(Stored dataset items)

+ + + + + + +

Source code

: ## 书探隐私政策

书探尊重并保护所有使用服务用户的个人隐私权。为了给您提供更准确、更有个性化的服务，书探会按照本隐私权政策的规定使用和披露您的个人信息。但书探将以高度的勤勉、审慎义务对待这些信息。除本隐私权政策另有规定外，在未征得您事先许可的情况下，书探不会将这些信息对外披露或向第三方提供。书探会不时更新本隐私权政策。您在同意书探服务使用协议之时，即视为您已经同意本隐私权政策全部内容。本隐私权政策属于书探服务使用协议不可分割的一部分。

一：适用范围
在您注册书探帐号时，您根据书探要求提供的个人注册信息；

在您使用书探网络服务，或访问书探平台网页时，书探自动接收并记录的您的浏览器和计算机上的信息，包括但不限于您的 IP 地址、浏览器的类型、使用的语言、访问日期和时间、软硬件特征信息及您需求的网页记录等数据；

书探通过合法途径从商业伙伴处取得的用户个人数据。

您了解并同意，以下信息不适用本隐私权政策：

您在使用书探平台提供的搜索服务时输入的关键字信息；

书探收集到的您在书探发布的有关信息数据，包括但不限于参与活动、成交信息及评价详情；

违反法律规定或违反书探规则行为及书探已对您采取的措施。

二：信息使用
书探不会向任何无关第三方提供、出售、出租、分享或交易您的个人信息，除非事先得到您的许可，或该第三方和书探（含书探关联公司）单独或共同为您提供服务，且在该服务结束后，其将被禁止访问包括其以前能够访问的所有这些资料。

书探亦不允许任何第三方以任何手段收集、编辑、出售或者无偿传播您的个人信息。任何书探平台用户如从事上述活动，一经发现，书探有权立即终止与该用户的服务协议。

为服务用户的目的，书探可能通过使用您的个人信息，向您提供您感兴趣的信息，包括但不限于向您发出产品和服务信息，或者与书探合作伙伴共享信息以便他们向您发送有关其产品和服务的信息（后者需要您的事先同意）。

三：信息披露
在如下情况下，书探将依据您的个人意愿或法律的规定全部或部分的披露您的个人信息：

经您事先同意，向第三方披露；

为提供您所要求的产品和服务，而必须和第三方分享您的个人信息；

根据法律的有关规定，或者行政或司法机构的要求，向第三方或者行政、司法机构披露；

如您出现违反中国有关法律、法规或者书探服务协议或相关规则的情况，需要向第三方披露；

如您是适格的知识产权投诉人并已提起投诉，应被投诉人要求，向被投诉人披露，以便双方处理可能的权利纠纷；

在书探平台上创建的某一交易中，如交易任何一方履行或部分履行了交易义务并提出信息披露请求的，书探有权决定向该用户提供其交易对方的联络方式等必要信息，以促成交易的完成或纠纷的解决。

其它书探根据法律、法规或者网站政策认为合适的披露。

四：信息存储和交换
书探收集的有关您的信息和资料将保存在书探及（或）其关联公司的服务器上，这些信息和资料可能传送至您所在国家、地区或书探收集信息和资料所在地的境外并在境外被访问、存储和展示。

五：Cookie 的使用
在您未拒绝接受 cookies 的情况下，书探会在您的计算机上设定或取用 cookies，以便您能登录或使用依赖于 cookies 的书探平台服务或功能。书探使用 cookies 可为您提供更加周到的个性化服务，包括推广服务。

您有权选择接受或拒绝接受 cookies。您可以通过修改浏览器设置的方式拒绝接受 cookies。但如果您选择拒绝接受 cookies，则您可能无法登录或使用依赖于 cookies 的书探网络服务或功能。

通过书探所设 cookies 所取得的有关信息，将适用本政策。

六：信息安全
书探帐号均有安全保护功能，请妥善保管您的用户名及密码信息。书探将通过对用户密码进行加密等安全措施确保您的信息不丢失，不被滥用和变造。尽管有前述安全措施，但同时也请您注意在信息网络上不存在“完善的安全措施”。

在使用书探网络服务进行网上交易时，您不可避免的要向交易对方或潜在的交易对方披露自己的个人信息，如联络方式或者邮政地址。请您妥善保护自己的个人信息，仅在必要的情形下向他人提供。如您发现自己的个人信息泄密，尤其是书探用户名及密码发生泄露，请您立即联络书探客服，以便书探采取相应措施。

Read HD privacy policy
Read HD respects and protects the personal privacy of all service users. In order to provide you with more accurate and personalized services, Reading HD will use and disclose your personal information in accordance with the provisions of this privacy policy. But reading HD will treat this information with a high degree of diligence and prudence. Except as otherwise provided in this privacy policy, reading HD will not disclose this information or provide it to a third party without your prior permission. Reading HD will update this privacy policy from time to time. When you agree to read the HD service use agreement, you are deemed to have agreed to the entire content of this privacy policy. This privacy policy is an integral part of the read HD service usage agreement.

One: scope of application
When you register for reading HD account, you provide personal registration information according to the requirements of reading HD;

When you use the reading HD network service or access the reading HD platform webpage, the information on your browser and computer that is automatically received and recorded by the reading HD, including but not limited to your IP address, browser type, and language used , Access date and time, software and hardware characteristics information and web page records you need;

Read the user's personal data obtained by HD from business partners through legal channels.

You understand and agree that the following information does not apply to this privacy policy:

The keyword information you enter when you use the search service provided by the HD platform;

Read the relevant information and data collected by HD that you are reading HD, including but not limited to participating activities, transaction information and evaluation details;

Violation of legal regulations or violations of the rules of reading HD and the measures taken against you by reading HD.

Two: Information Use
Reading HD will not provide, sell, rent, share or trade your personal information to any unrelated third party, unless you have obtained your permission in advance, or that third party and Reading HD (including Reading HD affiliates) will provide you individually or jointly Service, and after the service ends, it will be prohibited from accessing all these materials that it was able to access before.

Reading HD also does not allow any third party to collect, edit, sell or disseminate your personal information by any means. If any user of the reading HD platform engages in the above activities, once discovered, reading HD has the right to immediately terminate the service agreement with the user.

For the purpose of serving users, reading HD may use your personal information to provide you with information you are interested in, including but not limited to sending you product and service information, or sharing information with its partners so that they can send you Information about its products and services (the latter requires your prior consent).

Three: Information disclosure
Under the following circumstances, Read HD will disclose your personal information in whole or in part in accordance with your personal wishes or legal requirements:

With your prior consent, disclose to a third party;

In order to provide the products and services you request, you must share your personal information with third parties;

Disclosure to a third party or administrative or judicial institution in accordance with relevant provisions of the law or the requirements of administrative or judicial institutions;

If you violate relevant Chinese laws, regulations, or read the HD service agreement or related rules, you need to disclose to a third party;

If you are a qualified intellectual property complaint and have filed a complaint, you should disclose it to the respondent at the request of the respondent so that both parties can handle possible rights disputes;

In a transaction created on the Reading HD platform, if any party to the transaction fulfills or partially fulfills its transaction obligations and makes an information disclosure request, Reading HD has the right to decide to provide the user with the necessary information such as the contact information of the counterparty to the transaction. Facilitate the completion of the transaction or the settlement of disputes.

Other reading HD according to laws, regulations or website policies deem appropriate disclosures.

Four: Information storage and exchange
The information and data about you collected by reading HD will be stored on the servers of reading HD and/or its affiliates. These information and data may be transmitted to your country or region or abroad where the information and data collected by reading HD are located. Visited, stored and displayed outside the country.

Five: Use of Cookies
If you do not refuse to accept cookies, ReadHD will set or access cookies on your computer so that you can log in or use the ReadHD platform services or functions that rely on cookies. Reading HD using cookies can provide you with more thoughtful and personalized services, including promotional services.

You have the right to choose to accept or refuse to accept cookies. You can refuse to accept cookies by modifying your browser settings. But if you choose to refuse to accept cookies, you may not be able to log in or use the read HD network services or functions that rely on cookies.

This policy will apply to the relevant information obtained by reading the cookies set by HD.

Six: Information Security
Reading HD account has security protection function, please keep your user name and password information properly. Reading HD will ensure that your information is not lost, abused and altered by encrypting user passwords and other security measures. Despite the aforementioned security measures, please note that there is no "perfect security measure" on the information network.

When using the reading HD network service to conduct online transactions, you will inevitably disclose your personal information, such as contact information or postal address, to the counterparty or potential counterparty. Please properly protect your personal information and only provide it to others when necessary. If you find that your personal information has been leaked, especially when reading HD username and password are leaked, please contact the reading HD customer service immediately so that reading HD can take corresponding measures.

+ + + + + + +

What is being asked = If a line in the records above holds the string "such", copy it out.

Output for this exercise =
In a transaction created on the Reading HD platform, if any party to the transaction fulfills or partially fulfills its transaction obligations and makes an information disclosure request, Reading HD has the right to decide to provide the user with the necessary information such as the contact information of the counterparty to the transaction. Facilitate the completion of the transaction or the settlement of disputes.
When using the reading HD network service to conduct online transactions, you will inevitably disclose your personal information, such as contact information or postal address, to the counterparty or potential counterparty. Please properly protect your personal information and only provide it to others when necessary. If you find that your personal information has been leaked, especially when reading HD username and password are leaked, please contact the reading HD customer service immediately so that reading HD can take corresponding measures.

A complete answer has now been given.